Para los amantes de etiquetar todo nacionalismo como anticatólico hay que recordarles que en Cataluña, por haber, incluso existen posiciones políticas que se declaran antinacionalistas y que defienden, por ejemplo, el aborto y el matrimonio homosexual.    

Nacionalismo y antinacionalismo no son ideas ni inmaculadas ni condenables unilateralmente per se, ya que se la juegan en el terreno de la concreción y del día a día y por encima de todo en su colaboración o su oposición a los derechos fundamentales de la persona. Quien no tenga ganas de discernir, difícilmente comprenderá el posicionamiento de Germinans sobre esta cuestión.    

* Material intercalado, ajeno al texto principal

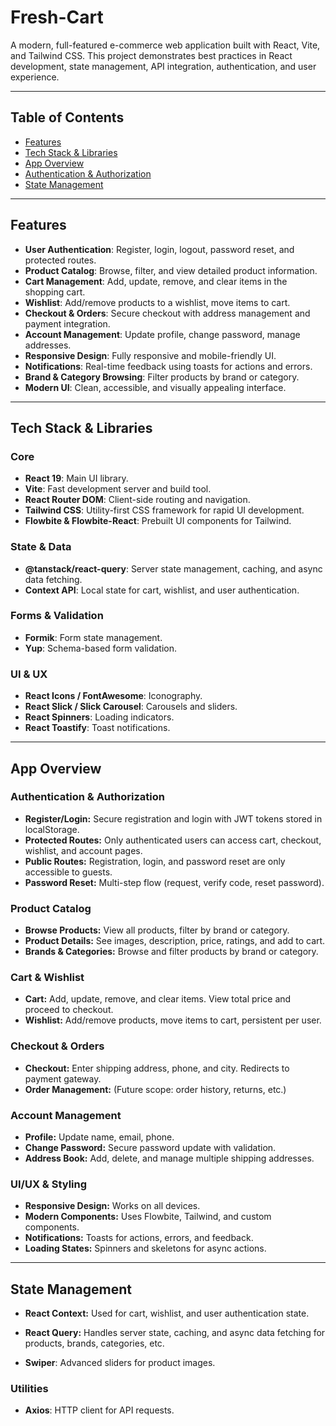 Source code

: # Fresh-Cart
A modern, full-featured e-commerce web application built with React, Vite, and Tailwind CSS. This project demonstrates best practices in React development, state management, API integration, authentication, and user experience.

---

## Table of Contents
- [Features](#features)
- [Tech Stack & Libraries](#tech-stack--libraries)
- [App Overview](#app-overview)
- [Authentication & Authorization](#authentication--authorization)
- [State Management](#state-management)

---

## Features
- **User Authentication**: Register, login, logout, password reset, and protected routes.
- **Product Catalog**: Browse, filter, and view detailed product information.
- **Cart Management**: Add, update, remove, and clear items in the shopping cart.
- **Wishlist**: Add/remove products to a wishlist, move items to cart.
- **Checkout & Orders**: Secure checkout with address management and payment integration.
- **Account Management**: Update profile, change password, manage addresses.
- **Responsive Design**: Fully responsive and mobile-friendly UI.
- **Notifications**: Real-time feedback using toasts for actions and errors.
- **Brand & Category Browsing**: Filter products by brand or category.
- **Modern UI**: Clean, accessible, and visually appealing interface.

---

## Tech Stack & Libraries

### Core
- **React 19**: Main UI library.
- **Vite**: Fast development server and build tool.
- **React Router DOM**: Client-side routing and navigation.
- **Tailwind CSS**: Utility-first CSS framework for rapid UI development.
- **Flowbite & Flowbite-React**: Prebuilt UI components for Tailwind.

### State & Data
- **@tanstack/react-query**: Server state management, caching, and async data fetching.
- **Context API**: Local state for cart, wishlist, and user authentication.

### Forms & Validation
- **Formik**: Form state management.
- **Yup**: Schema-based form validation.

### UI & UX
- **React Icons / FontAwesome**: Iconography.
- **React Slick / Slick Carousel**: Carousels and sliders.
- **React Spinners**: Loading indicators.
- **React Toastify**: Toast notifications.


---

## App Overview

### Authentication & Authorization
- **Register/Login:** Secure registration and login with JWT tokens stored in localStorage.
- **Protected Routes:** Only authenticated users can access cart, checkout, wishlist, and account pages.
- **Public Routes:** Registration, login, and password reset are only accessible to guests.
- **Password Reset:** Multi-step flow (request, verify code, reset password).

### Product Catalog
- **Browse Products:** View all products, filter by brand or category.
- **Product Details:** See images, description, price, ratings, and add to cart.
- **Brands & Categories:** Browse and filter products by brand or category.

### Cart & Wishlist
- **Cart:** Add, update, remove, and clear items. View total price and proceed to checkout.
- **Wishlist:** Add/remove products, move items to cart, persistent per user.

### Checkout & Orders
- **Checkout:** Enter shipping address, phone, and city. Redirects to payment gateway.
- **Order Management:** (Future scope: order history, returns, etc.)

### Account Management
- **Profile:** Update name, email, phone.
- **Change Password:** Secure password update with validation.
- **Address Book:** Add, delete, and manage multiple shipping addresses.

### UI/UX & Styling
- **Responsive Design:** Works on all devices.
- **Modern Components:** Uses Flowbite, Tailwind, and custom components.
- **Notifications:** Toasts for actions, errors, and feedback.
- **Loading States:** Spinners and skeletons for async actions.

---

## State Management
- **React Context:** Used for cart, wishlist, and user authentication state.
- **React Query:** Handles server state, caching, and async data fetching for products, brands, categories, etc.



- **Swiper**: Advanced sliders for product images.

### Utilities
- **Axios**: HTTP client for API requests.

Existen en Germinans quienes creen que la posición de la web coincide con la de la Doctrina Social de la Iglesia. Es por ello que ésta poco se puede diferenciar de la del Dr. Joan Costa Bou, el consiliario de la Federació de Cristians de Catalunya, agregado a la prelatura del Opus Dei y sacerdote y párroco, alejado de toda heterodoxia.  
  

La Iglesia no tiene una forma política propia (Monarquía, República…) ni tampoco una forma política propia con que tratar la relación de los pueblos y comunidades sin Estado con el Estado donde residen. En los dos casos, la Iglesia no tiene el mandato del Altísimo de dilucidar qué forma es la mejor, ya que corresponde a la comunidad política y a la libertad y autonomía de lo temporal dilucidarlas según cada época y lugar.   

Así la Iglesia convive en Estados que son República y en otros que son Monarquía. Y la constatación nos demuestra que hay repúblicas donde está prohibido el aborto y monarquías en las que está permitido. Y viceversa.   

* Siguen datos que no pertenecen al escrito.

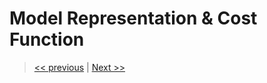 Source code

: # Model Representation & Cost Function

> [<< previous](./README.md)  |  [Next >>](./2-parameter-learning.md)
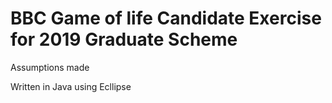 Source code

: # BBC Game of life Candidate Exercise for 2019 Graduate Scheme

Assumptions made



Written in Java using Ecllipse

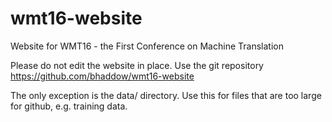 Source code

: # wmt16-website
Website for WMT16 - the First Conference on Machine Translation


Please do not edit the website in place. Use the git repository
https://github.com/bhaddow/wmt16-website

The only exception is the data/ directory. Use this for files that 
are too large for github, e.g. training data.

Del mismo modo, no corresponde a la Iglesia y menos a esta humilde web pronunciarse sobre qué forma política deben tener los catalanes en su relación con España o si una opción es más o menos moral que otra (independentismo, autonomismo constitucional, mayor centralismo…). Las formas políticas y el nombre o tipo de relación entre una comunidad sin Estado con su Estado, no son sujetos de moral. La moralidad va a residir en las leyes o normas concretas que se aprueben en tanto que vayan en la dirección o en oposición a la Persona y sus derechos fundamentales (Vida, libertad religiosa, Familia…).     
  

Así pues, es incorrecto afirmar que Germinans trabaja en Cataluña para la desacreditación moral indiscriminada y unilateral del nacionalismo catalanista y para la acreditación del nacionalismo español dentro de la Iglesia en esta tierra. Nada más alejado de la realidad. Tampoco evidentemente lo contrario, la desacreditación moral indiscriminada de todo nacionalismo español o de todo aquello que tenga que ver con lo español; como tampoco por el fomento del independentismo dentro de la Iglesia en Cataluña. No son éstas nuestras guerras.

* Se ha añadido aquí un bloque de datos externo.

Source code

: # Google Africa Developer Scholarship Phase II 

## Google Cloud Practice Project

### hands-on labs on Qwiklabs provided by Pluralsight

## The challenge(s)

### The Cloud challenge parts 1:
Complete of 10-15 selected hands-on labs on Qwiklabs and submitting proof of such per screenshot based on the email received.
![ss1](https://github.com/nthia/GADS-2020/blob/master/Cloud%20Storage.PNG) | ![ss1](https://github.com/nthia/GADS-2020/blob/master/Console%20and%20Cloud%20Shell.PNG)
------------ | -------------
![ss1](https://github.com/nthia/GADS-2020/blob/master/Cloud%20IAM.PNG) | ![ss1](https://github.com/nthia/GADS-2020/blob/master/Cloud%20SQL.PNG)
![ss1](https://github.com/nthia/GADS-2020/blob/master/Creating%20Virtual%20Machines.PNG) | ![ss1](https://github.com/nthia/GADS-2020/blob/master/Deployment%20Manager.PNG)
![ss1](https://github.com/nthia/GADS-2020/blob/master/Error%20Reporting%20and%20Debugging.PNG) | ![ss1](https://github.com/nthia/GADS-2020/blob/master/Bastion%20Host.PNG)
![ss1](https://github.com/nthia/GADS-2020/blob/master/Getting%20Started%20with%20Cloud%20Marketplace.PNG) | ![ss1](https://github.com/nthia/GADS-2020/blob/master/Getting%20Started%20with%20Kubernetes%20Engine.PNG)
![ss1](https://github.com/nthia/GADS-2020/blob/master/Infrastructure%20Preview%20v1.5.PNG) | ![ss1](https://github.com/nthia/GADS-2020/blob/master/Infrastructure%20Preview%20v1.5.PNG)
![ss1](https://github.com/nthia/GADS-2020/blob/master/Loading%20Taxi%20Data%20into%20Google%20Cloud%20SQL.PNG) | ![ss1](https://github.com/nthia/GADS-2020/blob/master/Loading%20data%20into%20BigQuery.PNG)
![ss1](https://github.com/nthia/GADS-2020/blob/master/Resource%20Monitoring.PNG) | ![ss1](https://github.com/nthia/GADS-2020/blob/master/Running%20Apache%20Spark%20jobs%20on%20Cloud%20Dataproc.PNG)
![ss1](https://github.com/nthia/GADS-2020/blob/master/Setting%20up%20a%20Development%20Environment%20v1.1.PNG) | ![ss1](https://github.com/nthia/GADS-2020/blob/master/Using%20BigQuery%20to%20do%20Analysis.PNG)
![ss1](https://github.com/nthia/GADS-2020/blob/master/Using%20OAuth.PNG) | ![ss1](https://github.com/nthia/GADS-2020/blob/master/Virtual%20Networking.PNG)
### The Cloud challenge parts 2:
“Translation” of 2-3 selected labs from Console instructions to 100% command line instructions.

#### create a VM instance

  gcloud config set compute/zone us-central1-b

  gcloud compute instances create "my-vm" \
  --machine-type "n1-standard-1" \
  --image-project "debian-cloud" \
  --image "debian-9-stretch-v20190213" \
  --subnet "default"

En los colaboradores de esta web existe pluralidad de opiniones sobre las formas políticas y la opción sobre qué tipo de relación debe existir entre Cataluña y España. Es natural. Pero no lo manifestamos. No por temor a dividirnos. Ni para no perder nuestros resortes en los foros, plataformas y amigos católicos del resto de España (por cierto casi los únicos que públicamente nos apoyan). Simple y llanamente se debe a que no es nuestra misión, aparte del nulo interés sobre qué opina fulano o mengano a título personal. Pese a ello, en el fragor de la batalla, como personas que somos apuntamos posicionamientos personales sobre el tema. Pedimos, pues, perdón por ello y un sano discernimiento entre nuestros lectores sobre lo fundamental y lo accesorio de nuestros comentarios.

¿De qué  se queja, pues, Germinans?

De lo que nos quejamos en nuestras críticas es del carácter absorbente que adopta el tema del nacionalismo en el interior de la Iglesia en Cataluña, de manera que un tema que tendría que jugarse básicamente en un terreno extra eclesial, se convierte en el centro constante de la vida de la Iglesia, substituyendo incluso en ocasiones al mismo Cristo, y en un criterio no válido para la dilucidación de importantes decisiones eclesiales.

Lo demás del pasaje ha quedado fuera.